Microsoft officials are sharing some details about the new ReFS file system that will debut first as part of Windows Server 8.
Written by Mary Jo Foley, Senior Contributing Editor

Microsoft officials are finally sharing publicly details about "Protogon," the new file system that the company is developing as part of Windows 8.

Officially named ReFS -- for Resilient File System -- the new file system will be made available via a staged "evolution," according to a January 16 post on the "Building Windows 8" blog.

ReFS will begin life as a storage system for Windows Server only. Then -- some time post Windows 8 -- it will become a storage system for Windows clients, and then ultimately "as a boot volume," said author of the post, Surendra Verma, a development manager on the Windows Storage and File System team. (Interestingly, when the first leaks about ReFS, codenamed Protogon, occurred last year, those who discovered the new file system found it in leaked Windows 8 client builds.)

NTFS, the New Technology File System, has been part of Windows since Windows XP and Windows NT 3.1 were introduced in 2001 and 1993, respectively. (Thanks for the date corrections, readers.)

There are some NTFS features for which Microsoft plans to drop support with ReFS, specifically named streams, object IDs, short names, compression, file level encryption (EFS), user data transactions, sparse, hard-links, extended attributes, and quotas, Verma blogged.

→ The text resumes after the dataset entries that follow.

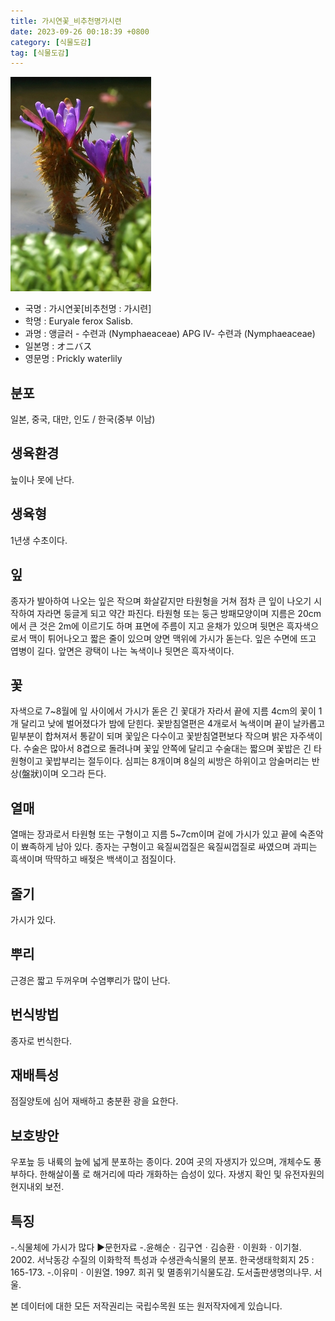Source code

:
 ```yaml
---
title: 가시연꽃_비추천명가시련
date: 2023-09-26 00:18:39 +0800
category: [식물도감]
tag: [식물도감]
---
```




![가시연꽃[비추천명 : 가시련]](/assets/img/fileUpload/plants/basic/Nymphaeaceae/Euryale/1601/1601_1_th2.jpg)
- 국명 : 가시연꽃[비추천명 : 가시련]
- 학명 : Euryale ferox Salisb.
- 과명 : 앵글러 - 수련과 (Nymphaeaceae) APG Ⅳ- 수련과 (Nymphaeaceae)
- 일본명 : オニバス
- 영문명 : Prickly waterlily


## 분포
일본, 중국, 대만, 인도 / 한국(중부 이남) 
## 생육환경
늪이나 못에 난다.
## 생육형
1년생 수초이다.
## 잎
종자가 발아하여 나오는 잎은 작으며 화살같지만 타원형을 거쳐 점차 큰 잎이 나오기 시작하여 자라면 둥글게 되고 약간 파진다. 타원형 또는 둥근 방패모양이며 지름은 20cm에서 큰 것은 2m에 이르기도 하며 표면에 주름이 지고 윤채가 있으며 뒷면은 흑자색으로서 맥이 튀어나오고 짧은 줄이 있으며 양면 맥위에 가시가 돋는다. 잎은 수면에 뜨고 엽병이 길다. 앞면은 광택이 나는 녹색이나 뒷면은 흑자색이다.
## 꽃
자색으로 7~8월에 잎 사이에서 가시가 돋은 긴 꽃대가 자라서 끝에 지름 4cm의 꽃이 1개 달리고 낮에 벌어졌다가 밤에 닫힌다. 꽃받침열편은 4개로서 녹색이며 끝이 날카롭고 밑부분이 합쳐져서 통같이 되며 꽃잎은 다수이고 꽃받침열편보다 작으며 밝은 자주색이다. 수술은 많아서 8겹으로 돌려나며 꽃잎 안쪽에 달리고 수술대는 짧으며 꽃밥은 긴 타원형이고 꽃밥부리는 절두이다. 심피는 8개이며 8실의 씨방은 하위이고 암술머리는 반상(盤狀)이며 오그라 든다.
## 열매
열매는 장과로서 타원형 또는 구형이고 지름 5~7cm이며 겉에 가시가 있고 끝에 숙존악이 뾰족하게 남아 있다. 종자는 구형이고 육질씨껍질은 육질씨껍질로 싸였으며 과피는 흑색이며 딱딱하고 배젖은 백색이고 점질이다.
## 줄기
가시가 있다.
## 뿌리
근경은 짧고 두꺼우며 수염뿌리가 많이 난다.
## 번식방법
종자로 번식한다.
## 재배특성
점질양토에 심어 재배하고 충분환 광을 요한다.
## 보호방안
우포늪 등 내륙의 늪에 넓게 분포하는 종이다. 20여 곳의 자생지가 있으며, 개체수도 풍부하다. 한해살이풀 로 해거리에 따라 개화하는 습성이 있다. 자생지 확인 및 유전자원의 현지내외 보전.
## 특징
-.식물체에 가시가 많다
▶문헌자료
-.윤해순ㆍ김구연ㆍ김승환ㆍ이원화ㆍ이기철. 2002. 서낙동강 수질의 이화학적 특성과 수생관속식물의 분포. 한국생태학회지 25 : 165-173.
-.이유미ㆍ이원열. 1997. 희귀 및 멸종위기식물도감. 도서출판생명의나무. 서울.






본 데이터에 대한 모든 저작권리는 국립수목원 또는 원저작자에게 있습니다.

That said, one of Microsoft's goals with ReFS is to "maintain a high degree of compatibility with a subset of NTFS features that are widely adopted while deprecating others that provide limited value at the cost of system complexity and footprint," Verma said.

ReFS is designed to complement the Storage Spaces feature in Windows 8 and Windows Server 8. It will help with the verification and auto-correction of data and optimize for scale, according to the post. Here's Verma's explanation of the internals:

"Underneath this reused portion (the code responsible for implementing the Windows file system semantics), the NTFS version of the code-base uses a newly architected engine that implements on-disk structures such as the Master File Table (MFT) to represent files and directories. ReFS combines this reused code with a brand-new engine, where a significant portion of the innovation behind ReFS lies."

It's interesting to hear that Microsoft is doing what very early rumors about Windows 8 claimed it would: Introduce a new file system. (Though to be fair, some early tipsters claimed the Softies planned to do away with the core file system all together in Windows 8....)

Update: As reader Mahesh Sreekandath (@msreekan) noted in the comments below, NTFS, despite its longevity, hasn't always been architected to handle tasks in the most elegant manner. (See Softie Raymond Chen for an example.) Microsoft execs don't want to come out and diss NTFS, since it's the file system inside Windows 7 and Windows Server 2008 R2. But if you're wondering why Microsoft is thinking about reengineering the file system, just know it seemingly could stand some improvement.